Collected data entries
- - - - -

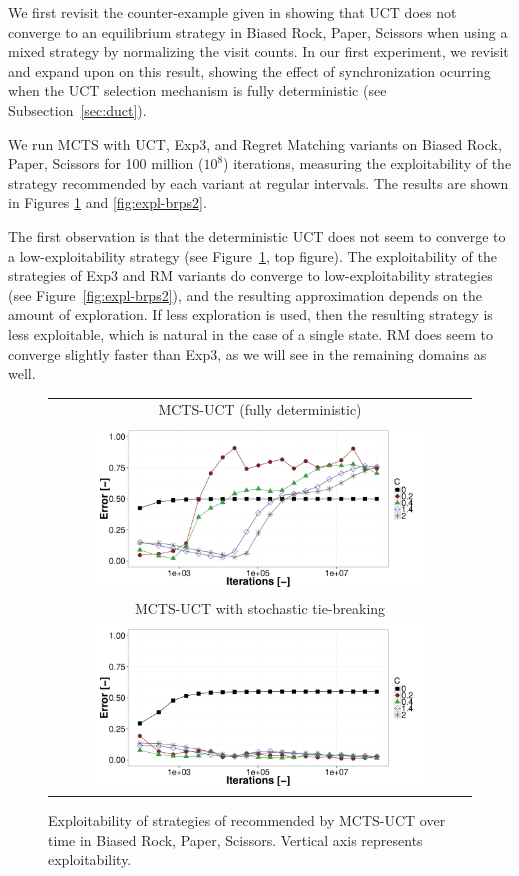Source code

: We first revisit the counter-example given in \cite{Shafiei09} showing that
UCT does not converge to an equilibrium strategy in Biased Rock, Paper, Scissors
when using a mixed strategy by normalizing the visit counts.
In our first experiment, we revisit and expand upon on this result, showing the effect of synchronization ocurring when the UCT selection mechanism is fully deterministic (see Subsection~\ref{sec:duct}).

We run MCTS with UCT, Exp3, and Regret Matching variants on Biased Rock, Paper, Scissors
for 100 million ($10^8$) iterations, measuring the exploitability of the strategy recommended by
each variant at regular intervals. The results are shown in Figures \ref{fig:expl-brps1} and \ref{fig:expl-brps2}.

The first observation is that the deterministic UCT does not seem to converge to a low-exploitability strategy (see Figure~\ref{fig:expl-brps1}, top figure). The exploitability of the strategies of
Exp3 and RM variants do converge to low-exploitability strategies (see Figure~\ref{fig:expl-brps2}), and the resulting approximation depends on the amount of exploration.
If less exploration is used, then the resulting strategy is less exploitable, which is natural in the case of a single state. RM does seem to
converge slightly faster than Exp3, as we will see in the remaining domains as well.

\begin{figure}[t!]
\centering
\begin{tabular}{c}
{\small MCTS-UCT (fully deterministic)} \\
\includegraphics[width=0.8\textwidth]{figures/brps-MCTS-UCT.pdf} \\
{\small MCTS-UCT with stochastic tie-breaking} \\
\includegraphics[width=0.8\textwidth]{figures/brps-MCTS-UCT-NONDET.pdf} \\
\end{tabular}
\caption{Exploitability of strategies of recommended by MCTS-UCT over time in Biased Rock, Paper, Scissors. Vertical axis represents exploitability. }
\label{fig:expl-brps1}
\end{figure}

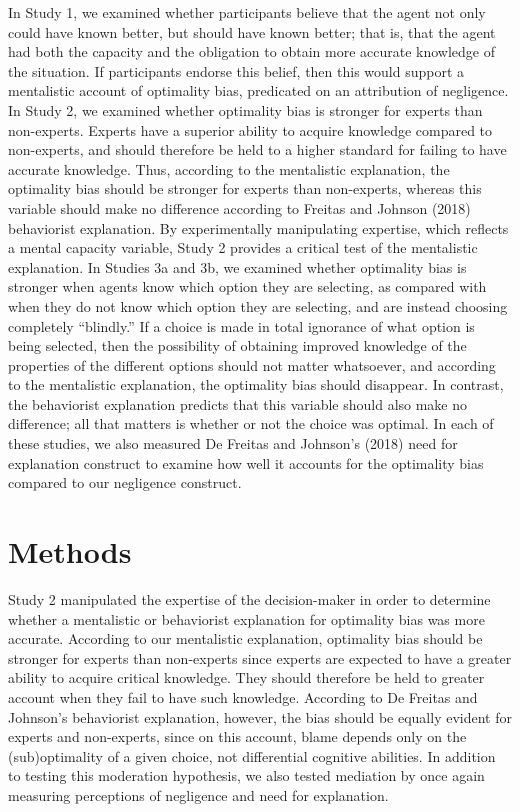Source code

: \documentclass[
  man,floatsintext]{apa6}
\begin{document}
In Study 1, we examined whether participants believe that the agent not only could have known better, but should have known better; that is, that the agent had both the capacity and the obligation to obtain more accurate knowledge of the situation. If participants endorse this belief, then this would support a mentalistic account of optimality bias, predicated on an attribution of negligence. In Study 2, we examined whether optimality bias is stronger for experts than non-experts. Experts have a superior ability to acquire knowledge compared to non-experts, and should therefore be held to a higher standard for failing to have accurate knowledge. Thus, according to the mentalistic explanation, the optimality bias should be stronger for experts than non-experts, whereas this variable should make no difference according to Freitas and Johnson (2018) behaviorist explanation. By experimentally manipulating expertise, which reflects a mental capacity variable, Study 2 provides a critical test of the mentalistic explanation. In Studies 3a and 3b, we examined whether optimality bias is stronger when agents know which option they are selecting, as compared with when they do not know which option they are selecting, and are instead choosing completely ``blindly.'' If a choice is made in total ignorance of what option is being selected, then the possibility of obtaining improved knowledge of the properties of the different options should not matter whatsoever, and according to the mentalistic explanation, the optimality bias should disappear. In contrast, the behaviorist explanation predicts that this variable should also make no difference; all that matters is whether or not the choice was optimal. In each of these studies, we also measured De Freitas and Johnson's (2018) need for explanation construct to examine how well it accounts for the optimality bias compared to our negligence construct.

\hypertarget{methods}{%
\section{Methods}\label{methods}}

Study 2 manipulated the expertise of the decision-maker in order to determine whether a mentalistic or behaviorist explanation for optimality bias was more accurate. According to our mentalistic explanation, optimality bias should be stronger for experts than non-experts since experts are expected to have a greater ability to acquire critical knowledge. They should therefore be held to greater account when they fail to have such knowledge. According to De Freitas and Johnson's behaviorist explanation, however, the bias should be equally evident for experts and non-experts, since on this account, blame depends only on the (sub)optimality of a given choice, not differential cognitive abilities. In addition to testing this moderation hypothesis, we also tested mediation by once again measuring perceptions of negligence and need for explanation.
\end{document}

- - - - -

PROBLEM
A faithful, complete copy of the entries is required, without the pictures.

SOLUTION BELOW
Source code

: We first revisit the counter-example given in \cite{Shafiei09} showing that
UCT does not converge to an equilibrium strategy in Biased Rock, Paper, Scissors
when using a mixed strategy by normalizing the visit counts.
In our first experiment, we revisit and expand upon on this result, showing the effect of synchronization ocurring when the UCT selection mechanism is fully deterministic (see Subsection~\ref{sec:duct}).

We run MCTS with UCT, Exp3, and Regret Matching variants on Biased Rock, Paper, Scissors
for 100 million ($10^8$) iterations, measuring the exploitability of the strategy recommended by
each variant at regular intervals. The results are shown in Figures \ref{fig:expl-brps1} and \ref{fig:expl-brps2}.

The first observation is that the deterministic UCT does not seem to converge to a low-exploitability strategy (see Figure~\ref{fig:expl-brps1}, top figure). The exploitability of the strategies of
Exp3 and RM variants do converge to low-exploitability strategies (see Figure~\ref{fig:expl-brps2}), and the resulting approximation depends on the amount of exploration.
If less exploration is used, then the resulting strategy is less exploitable, which is natural in the case of a single state. RM does seem to
converge slightly faster than Exp3, as we will see in the remaining domains as well.

\begin{figure}[t!]
\centering
\begin{tabular}{c}
{\small MCTS-UCT (fully deterministic)} \\
\includegraphics[width=0.8\textwidth]{figures/brps-MCTS-UCT.pdf} \\
{\small MCTS-UCT with stochastic tie-breaking} \\
\includegraphics[width=0.8\textwidth]{figures/brps-MCTS-UCT-NONDET.pdf} \\
\end{tabular}
\caption{Exploitability of strategies of recommended by MCTS-UCT over time in Biased Rock, Paper, Scissors. Vertical axis represents exploitability. }
\label{fig:expl-brps1}
\end{figure}

Source code

: \documentclass[
  man,floatsintext]{apa6}
\begin{document}
In Study 1, we examined whether participants believe that the agent not only could have known better, but should have known better; that is, that the agent had both the capacity and the obligation to obtain more accurate knowledge of the situation. If participants endorse this belief, then this would support a mentalistic account of optimality bias, predicated on an attribution of negligence. In Study 2, we examined whether optimality bias is stronger for experts than non-experts. Experts have a superior ability to acquire knowledge compared to non-experts, and should therefore be held to a higher standard for failing to have accurate knowledge. Thus, according to the mentalistic explanation, the optimality bias should be stronger for experts than non-experts, whereas this variable should make no difference according to Freitas and Johnson (2018) behaviorist explanation. By experimentally manipulating expertise, which reflects a mental capacity variable, Study 2 provides a critical test of the mentalistic explanation. In Studies 3a and 3b, we examined whether optimality bias is stronger when agents know which option they are selecting, as compared with when they do not know which option they are selecting, and are instead choosing completely ``blindly.'' If a choice is made in total ignorance of what option is being selected, then the possibility of obtaining improved knowledge of the properties of the different options should not matter whatsoever, and according to the mentalistic explanation, the optimality bias should disappear. In contrast, the behaviorist explanation predicts that this variable should also make no difference; all that matters is whether or not the choice was optimal. In each of these studies, we also measured De Freitas and Johnson's (2018) need for explanation construct to examine how well it accounts for the optimality bias compared to our negligence construct.

\hypertarget{methods}{%
\section{Methods}\label{methods}}

Study 2 manipulated the expertise of the decision-maker in order to determine whether a mentalistic or behaviorist explanation for optimality bias was more accurate. According to our mentalistic explanation, optimality bias should be stronger for experts than non-experts since experts are expected to have a greater ability to acquire critical knowledge. They should therefore be held to greater account when they fail to have such knowledge. According to De Freitas and Johnson's behaviorist explanation, however, the bias should be equally evident for experts and non-experts, since on this account, blame depends only on the (sub)optimality of a given choice, not differential cognitive abilities. In addition to testing this moderation hypothesis, we also tested mediation by once again measuring perceptions of negligence and need for explanation.
\end{document}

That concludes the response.